> PROBLEM DETAILS:
If a line in the data below includes the string "forest", please return a copy of it.

> SOURCE DATA:
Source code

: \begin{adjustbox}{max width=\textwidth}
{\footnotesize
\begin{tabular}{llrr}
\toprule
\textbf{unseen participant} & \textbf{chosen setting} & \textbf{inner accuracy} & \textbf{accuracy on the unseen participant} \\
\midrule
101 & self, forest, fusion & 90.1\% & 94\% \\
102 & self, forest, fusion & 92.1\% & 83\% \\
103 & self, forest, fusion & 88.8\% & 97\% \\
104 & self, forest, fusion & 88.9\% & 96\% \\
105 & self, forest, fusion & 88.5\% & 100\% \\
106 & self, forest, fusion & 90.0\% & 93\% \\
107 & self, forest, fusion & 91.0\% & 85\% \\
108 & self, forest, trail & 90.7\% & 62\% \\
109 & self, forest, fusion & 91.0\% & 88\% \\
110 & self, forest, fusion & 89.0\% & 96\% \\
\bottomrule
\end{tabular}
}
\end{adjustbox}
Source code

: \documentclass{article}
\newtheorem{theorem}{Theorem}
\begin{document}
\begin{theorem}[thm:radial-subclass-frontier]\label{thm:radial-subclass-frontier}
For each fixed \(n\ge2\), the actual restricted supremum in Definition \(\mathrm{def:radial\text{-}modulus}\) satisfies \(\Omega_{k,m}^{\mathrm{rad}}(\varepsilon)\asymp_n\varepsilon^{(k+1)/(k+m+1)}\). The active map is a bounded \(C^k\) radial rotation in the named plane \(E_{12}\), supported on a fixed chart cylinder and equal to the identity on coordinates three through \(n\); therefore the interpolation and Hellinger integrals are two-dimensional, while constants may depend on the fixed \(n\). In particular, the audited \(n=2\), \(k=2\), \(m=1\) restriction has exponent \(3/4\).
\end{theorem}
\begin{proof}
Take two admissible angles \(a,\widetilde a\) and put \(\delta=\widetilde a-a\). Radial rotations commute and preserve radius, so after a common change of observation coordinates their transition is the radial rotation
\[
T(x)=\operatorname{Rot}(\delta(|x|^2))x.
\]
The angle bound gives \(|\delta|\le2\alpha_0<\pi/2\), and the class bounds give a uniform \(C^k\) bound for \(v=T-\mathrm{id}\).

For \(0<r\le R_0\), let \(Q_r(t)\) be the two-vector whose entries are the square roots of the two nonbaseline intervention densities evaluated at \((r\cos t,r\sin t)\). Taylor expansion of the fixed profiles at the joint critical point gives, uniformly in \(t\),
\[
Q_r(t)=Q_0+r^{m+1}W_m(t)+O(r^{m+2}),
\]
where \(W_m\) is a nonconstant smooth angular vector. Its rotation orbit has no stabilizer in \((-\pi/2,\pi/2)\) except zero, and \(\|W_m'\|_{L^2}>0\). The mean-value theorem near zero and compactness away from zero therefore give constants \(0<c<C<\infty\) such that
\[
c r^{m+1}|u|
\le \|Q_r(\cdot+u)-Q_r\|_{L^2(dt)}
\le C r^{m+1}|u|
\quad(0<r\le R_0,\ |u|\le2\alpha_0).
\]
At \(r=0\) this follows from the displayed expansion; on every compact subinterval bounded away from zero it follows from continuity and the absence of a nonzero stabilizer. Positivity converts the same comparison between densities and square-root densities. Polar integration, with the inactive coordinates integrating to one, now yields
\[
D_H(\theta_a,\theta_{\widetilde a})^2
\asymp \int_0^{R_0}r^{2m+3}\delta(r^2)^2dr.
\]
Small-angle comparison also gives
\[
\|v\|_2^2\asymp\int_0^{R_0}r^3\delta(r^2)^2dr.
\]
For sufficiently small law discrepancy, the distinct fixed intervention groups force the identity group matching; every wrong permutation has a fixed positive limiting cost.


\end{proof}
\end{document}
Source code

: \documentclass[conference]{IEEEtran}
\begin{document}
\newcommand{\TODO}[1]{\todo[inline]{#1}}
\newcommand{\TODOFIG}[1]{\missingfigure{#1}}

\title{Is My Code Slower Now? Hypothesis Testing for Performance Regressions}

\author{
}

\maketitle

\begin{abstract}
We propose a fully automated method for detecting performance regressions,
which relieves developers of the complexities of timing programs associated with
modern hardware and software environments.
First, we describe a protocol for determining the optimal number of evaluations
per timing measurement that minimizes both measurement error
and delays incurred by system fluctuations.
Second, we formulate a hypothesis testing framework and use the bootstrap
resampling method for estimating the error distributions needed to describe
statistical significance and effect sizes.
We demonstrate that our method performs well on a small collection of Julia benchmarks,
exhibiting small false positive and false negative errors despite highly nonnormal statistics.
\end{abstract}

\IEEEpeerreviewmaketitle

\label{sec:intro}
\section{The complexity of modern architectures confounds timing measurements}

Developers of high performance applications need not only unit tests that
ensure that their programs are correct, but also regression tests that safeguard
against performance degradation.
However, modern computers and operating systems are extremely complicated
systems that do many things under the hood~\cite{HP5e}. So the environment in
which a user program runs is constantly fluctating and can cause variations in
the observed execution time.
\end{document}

> ANSWER FOR THE TASK:
101 & self, forest, fusion & 90.1\% & 94\% \\
102 & self, forest, fusion & 92.1\% & 83\% \\
103 & self, forest, fusion & 88.8\% & 97\% \\
104 & self, forest, fusion & 88.9\% & 96\% \\
105 & self, forest, fusion & 88.5\% & 100\% \\
106 & self, forest, fusion & 90.0\% & 93\% \\
107 & self, forest, fusion & 91.0\% & 85\% \\
108 & self, forest, trail & 90.7\% & 62\% \\
109 & self, forest, fusion & 91.0\% & 88\% \\
110 & self, forest, fusion & 89.0\% & 96\% \\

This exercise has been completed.